By cooperating with authorities since his arrest in October, Headley was spared from the death penalty and from being extradited to India to stand trial there. Attorney General Eric Holder, who approved the plea deal, said in a statement that Headley is providing "valuable intelligence about terrorist activities."
Headley, 49, a U.S. citizen of Pakistani descent, is a shadowy figure at the center of a terror case that stretches from Chicago to Europe and India. In addition to the Mumbai assault, he admitted he scouted targets for a plot to attack a Danish newspaper for printing controversial cartoons about the Prophet Muhammad that outraged the Muslim world.
Headley pleaded guilty to all 12 counts of the indictment, including conspiring to bomb public places in India, to murder and maim people in India and Denmark as well as to aid and abet the murder of U.S. citizens in India.

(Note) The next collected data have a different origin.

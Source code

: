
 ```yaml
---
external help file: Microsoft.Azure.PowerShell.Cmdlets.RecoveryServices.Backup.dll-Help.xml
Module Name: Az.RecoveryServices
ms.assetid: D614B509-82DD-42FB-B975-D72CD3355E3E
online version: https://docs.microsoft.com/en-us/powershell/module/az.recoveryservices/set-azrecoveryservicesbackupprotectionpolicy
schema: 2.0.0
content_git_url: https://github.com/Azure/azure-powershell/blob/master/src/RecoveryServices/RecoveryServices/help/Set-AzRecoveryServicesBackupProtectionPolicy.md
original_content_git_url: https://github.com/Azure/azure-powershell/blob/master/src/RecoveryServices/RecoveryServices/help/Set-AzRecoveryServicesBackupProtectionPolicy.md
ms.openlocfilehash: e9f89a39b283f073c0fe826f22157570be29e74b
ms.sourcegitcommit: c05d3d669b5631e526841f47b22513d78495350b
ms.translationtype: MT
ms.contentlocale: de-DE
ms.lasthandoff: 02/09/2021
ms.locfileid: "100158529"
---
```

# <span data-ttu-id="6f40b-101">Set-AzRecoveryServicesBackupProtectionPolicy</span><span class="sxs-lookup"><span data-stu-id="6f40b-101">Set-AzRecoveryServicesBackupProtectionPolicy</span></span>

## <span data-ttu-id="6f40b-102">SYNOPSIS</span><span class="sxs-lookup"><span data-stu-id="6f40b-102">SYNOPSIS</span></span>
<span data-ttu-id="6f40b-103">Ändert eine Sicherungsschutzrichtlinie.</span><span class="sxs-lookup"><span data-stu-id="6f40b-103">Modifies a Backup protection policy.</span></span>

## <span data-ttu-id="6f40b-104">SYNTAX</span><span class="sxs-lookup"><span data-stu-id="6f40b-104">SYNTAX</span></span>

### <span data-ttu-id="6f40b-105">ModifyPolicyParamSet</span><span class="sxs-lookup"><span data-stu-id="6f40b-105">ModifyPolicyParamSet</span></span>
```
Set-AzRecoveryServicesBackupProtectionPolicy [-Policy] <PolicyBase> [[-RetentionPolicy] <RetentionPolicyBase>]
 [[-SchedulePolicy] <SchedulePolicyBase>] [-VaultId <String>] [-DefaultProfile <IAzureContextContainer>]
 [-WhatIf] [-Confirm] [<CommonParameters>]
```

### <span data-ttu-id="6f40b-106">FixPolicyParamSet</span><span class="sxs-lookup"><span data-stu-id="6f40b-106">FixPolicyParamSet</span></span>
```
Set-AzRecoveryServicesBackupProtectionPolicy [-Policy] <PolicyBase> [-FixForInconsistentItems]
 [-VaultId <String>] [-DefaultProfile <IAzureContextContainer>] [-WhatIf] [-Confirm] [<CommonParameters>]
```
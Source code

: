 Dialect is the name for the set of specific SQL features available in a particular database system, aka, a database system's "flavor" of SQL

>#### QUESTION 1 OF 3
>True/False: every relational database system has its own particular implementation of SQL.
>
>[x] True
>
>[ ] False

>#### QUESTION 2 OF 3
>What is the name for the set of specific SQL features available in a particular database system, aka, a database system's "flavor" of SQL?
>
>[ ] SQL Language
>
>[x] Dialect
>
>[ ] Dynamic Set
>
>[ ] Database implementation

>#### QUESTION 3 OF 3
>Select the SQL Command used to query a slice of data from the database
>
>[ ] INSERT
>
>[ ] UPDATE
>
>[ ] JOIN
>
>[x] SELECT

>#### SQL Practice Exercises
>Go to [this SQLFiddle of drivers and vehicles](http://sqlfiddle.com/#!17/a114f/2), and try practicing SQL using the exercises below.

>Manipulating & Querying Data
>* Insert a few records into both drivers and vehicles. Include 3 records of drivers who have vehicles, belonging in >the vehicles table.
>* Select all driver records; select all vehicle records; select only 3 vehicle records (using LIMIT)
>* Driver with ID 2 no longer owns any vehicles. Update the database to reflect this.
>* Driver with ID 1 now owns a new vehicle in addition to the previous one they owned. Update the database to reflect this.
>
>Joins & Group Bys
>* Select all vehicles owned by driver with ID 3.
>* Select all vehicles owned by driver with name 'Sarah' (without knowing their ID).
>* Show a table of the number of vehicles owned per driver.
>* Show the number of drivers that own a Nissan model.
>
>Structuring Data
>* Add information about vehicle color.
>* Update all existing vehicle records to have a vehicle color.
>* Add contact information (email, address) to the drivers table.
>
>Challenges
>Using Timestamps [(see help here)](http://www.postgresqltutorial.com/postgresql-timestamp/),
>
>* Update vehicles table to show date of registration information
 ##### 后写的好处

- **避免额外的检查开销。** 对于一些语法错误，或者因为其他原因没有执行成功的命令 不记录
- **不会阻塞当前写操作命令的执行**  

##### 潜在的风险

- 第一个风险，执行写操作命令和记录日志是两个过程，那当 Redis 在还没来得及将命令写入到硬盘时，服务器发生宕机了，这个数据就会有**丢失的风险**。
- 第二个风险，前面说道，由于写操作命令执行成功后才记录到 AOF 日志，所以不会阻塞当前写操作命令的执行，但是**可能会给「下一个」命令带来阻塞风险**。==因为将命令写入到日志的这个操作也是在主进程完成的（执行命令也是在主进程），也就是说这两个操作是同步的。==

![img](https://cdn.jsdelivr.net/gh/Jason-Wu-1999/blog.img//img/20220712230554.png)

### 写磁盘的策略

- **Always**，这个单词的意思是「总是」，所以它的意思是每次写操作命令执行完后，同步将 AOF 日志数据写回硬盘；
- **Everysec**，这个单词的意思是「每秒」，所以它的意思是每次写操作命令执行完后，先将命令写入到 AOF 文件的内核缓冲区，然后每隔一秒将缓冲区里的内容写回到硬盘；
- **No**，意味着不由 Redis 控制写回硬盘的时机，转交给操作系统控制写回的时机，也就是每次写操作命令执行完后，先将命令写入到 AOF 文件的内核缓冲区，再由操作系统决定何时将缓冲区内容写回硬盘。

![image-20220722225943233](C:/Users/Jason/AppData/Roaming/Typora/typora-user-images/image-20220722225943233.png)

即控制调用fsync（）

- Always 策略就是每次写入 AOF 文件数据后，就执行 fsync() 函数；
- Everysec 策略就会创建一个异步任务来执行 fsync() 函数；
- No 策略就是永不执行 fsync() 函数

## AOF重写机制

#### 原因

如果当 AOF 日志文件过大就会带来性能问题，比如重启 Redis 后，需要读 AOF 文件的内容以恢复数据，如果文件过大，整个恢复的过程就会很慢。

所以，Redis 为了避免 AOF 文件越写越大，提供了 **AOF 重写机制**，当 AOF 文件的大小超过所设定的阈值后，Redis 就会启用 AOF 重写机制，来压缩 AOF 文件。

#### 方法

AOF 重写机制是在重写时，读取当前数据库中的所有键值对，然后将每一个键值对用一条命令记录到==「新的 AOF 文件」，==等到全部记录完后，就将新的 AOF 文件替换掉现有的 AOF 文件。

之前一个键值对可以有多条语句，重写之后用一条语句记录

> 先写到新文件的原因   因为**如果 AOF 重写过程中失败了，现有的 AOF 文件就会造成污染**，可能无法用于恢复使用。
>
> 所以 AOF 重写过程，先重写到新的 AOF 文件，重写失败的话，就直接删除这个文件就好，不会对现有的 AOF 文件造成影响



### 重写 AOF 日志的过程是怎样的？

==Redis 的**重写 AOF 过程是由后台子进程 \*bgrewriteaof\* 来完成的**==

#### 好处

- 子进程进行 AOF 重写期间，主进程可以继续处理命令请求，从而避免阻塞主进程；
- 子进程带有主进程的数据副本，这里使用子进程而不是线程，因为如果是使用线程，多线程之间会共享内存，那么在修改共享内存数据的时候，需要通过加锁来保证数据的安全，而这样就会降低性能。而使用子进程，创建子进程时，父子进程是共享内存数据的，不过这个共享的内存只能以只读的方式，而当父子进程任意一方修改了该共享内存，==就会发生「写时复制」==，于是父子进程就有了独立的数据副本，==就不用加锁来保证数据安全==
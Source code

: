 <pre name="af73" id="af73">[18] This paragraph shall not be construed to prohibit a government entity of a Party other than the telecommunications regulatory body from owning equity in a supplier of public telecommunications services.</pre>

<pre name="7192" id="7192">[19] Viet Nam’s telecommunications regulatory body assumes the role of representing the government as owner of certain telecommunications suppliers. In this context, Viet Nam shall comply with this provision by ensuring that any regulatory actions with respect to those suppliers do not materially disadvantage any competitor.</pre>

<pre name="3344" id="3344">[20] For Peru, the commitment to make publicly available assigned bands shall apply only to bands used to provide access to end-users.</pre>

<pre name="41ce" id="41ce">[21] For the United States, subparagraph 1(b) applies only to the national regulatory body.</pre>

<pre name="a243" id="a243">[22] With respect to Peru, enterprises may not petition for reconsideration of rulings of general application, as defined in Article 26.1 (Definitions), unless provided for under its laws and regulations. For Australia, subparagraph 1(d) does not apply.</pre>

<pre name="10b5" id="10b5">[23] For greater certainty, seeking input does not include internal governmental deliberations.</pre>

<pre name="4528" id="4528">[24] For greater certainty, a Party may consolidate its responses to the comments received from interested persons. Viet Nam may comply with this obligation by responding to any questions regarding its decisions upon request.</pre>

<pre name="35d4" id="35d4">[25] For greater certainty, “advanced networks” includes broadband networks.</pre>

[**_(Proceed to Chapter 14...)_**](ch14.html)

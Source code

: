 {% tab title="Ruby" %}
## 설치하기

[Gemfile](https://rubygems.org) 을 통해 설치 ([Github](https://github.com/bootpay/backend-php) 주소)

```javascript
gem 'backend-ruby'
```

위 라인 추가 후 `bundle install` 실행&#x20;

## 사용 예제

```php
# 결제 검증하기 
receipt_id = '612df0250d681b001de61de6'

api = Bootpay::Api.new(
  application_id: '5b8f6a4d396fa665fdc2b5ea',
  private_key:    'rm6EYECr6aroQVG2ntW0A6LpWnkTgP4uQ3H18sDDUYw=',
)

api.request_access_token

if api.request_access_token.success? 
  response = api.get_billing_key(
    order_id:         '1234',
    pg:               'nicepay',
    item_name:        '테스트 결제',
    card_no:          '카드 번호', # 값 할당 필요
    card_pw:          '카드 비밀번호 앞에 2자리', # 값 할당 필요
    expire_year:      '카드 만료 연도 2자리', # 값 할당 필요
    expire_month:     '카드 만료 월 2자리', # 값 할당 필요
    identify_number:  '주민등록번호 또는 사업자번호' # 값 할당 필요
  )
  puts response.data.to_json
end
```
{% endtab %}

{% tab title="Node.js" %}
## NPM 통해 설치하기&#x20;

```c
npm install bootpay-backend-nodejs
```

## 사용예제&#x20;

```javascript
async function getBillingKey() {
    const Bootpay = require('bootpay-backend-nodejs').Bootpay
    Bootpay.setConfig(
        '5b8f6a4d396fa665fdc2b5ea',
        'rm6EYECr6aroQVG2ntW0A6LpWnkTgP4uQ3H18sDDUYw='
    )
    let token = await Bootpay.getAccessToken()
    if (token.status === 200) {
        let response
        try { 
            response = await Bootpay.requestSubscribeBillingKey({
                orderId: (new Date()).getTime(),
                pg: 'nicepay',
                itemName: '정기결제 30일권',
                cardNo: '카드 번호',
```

The Mumbai attack killed about 170 people, including six Americans.
Headley is expected to testify against co-defendant Tahawwur Hussain Rana, a Chicago businessman who is charged in both the Mumbai and Danish plots. The allegations against Rana are sketchier, but authorities have said he let Headley pose as an employee of Rana's immigration business to use as cover for his travels overseas. Headley changed his name from Daood Gilani in 2006 to bring less suspicion in his travel abroad, authorities said.
After court, attorneys for Headley said his decision to plead guilty shows his remorse. He has provided "thorough, trustworthy and complete" information on both the India and Denmark plots as well as other matters, lawyer Robert Seeder said. His help may have saved "hundreds, if not thousands of people," Seeder said without elaboration.
Headley was returning to Pakistan when he was arrested last fall at O'Hare International Airport. Authorities said he was bringing videotapes of his surveillance of the newspaper's offices in Copenhagen to his handlers.
Two of them, Ilyas Kashmiri, an alleged terror leader who is believed to be in regular contact with al-Qaida, and Abdur Rehman Hashim Syed, a retired Pakistani major, also have been charged in the indictment but remain fugitives.
As part of Headley's guilty plea, authorities alleged that Kashmiri was interested in making the newspaper attack a shocking one, but it was never carried out. Headley met with him in May 2009, according to his plea agreement.
"Among other details, Kashmiri stated that the attackers should behead captives and throw their heads out of the newspaper building in order to heighten the response from Danish authorities," the plea agreement said.